EXERCISE DESCRIPTION: Please state how many lines in the records below contain the word "additional"; the answer should be a number and nothing else.

EXTRACTED MATERIAL:
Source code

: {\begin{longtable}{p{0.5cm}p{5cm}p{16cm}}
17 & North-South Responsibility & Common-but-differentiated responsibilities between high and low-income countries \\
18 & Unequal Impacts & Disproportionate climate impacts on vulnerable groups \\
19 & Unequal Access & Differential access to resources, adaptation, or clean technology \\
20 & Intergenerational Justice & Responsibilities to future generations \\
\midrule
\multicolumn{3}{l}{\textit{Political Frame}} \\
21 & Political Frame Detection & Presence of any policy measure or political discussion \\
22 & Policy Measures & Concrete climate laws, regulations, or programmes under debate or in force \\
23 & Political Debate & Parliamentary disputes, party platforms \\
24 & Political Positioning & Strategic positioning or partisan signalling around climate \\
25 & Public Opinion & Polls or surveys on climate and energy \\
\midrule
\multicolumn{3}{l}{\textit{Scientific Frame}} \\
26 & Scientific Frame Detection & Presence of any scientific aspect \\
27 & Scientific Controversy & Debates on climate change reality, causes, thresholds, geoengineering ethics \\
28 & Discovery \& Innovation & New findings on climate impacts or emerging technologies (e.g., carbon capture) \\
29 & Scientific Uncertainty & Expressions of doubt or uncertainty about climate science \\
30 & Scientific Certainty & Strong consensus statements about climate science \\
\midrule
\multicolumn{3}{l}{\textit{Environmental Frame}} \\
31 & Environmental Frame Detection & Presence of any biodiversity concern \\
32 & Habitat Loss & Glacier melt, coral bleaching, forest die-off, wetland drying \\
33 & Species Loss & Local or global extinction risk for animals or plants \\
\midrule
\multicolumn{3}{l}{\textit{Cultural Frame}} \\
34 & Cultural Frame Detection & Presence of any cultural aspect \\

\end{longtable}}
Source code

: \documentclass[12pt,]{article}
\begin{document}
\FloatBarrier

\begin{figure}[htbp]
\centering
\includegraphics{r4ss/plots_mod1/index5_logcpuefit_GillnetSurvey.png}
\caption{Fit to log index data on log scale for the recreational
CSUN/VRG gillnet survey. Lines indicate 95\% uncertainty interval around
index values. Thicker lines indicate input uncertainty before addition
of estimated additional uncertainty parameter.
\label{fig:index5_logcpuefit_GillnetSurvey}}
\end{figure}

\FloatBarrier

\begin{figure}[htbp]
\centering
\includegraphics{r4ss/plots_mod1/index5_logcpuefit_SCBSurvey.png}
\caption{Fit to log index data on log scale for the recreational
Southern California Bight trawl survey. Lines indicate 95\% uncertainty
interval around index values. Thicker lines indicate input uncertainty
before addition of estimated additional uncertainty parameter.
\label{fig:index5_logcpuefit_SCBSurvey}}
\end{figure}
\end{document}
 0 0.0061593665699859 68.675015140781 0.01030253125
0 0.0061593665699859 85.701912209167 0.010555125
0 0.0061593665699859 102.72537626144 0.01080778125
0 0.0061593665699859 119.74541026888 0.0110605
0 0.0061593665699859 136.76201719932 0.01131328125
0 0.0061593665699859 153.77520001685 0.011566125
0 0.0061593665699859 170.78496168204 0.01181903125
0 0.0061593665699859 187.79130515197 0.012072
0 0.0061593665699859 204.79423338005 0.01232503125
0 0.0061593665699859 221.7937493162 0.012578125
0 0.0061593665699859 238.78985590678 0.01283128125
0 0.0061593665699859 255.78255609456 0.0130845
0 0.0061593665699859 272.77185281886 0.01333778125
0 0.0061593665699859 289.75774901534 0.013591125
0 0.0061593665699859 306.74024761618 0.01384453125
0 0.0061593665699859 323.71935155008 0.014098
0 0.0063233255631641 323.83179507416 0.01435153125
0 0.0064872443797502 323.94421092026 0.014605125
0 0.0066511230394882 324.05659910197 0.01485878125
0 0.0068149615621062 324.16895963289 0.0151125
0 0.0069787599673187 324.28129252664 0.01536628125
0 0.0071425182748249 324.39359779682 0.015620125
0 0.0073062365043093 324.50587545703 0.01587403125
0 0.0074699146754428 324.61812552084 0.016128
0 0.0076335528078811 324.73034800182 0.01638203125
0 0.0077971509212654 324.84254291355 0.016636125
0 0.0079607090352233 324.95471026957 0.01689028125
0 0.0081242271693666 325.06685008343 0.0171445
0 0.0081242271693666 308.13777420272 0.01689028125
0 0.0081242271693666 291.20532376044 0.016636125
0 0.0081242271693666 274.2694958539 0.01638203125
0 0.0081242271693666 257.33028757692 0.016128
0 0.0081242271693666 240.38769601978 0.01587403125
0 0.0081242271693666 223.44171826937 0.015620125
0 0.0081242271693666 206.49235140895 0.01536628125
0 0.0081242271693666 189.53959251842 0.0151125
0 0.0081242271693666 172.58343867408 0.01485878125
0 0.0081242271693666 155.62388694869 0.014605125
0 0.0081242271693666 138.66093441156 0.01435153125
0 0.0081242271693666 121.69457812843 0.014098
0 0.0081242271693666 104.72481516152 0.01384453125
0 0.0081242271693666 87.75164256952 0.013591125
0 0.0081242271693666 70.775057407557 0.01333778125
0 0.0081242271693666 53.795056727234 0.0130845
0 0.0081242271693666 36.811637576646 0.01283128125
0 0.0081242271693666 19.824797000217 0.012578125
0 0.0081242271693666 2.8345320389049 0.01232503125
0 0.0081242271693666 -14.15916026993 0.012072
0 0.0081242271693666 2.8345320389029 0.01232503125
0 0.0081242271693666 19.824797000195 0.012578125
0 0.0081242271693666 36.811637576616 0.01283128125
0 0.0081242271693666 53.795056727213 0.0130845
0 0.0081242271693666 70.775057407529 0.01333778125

EXPECTED ANSWER: 2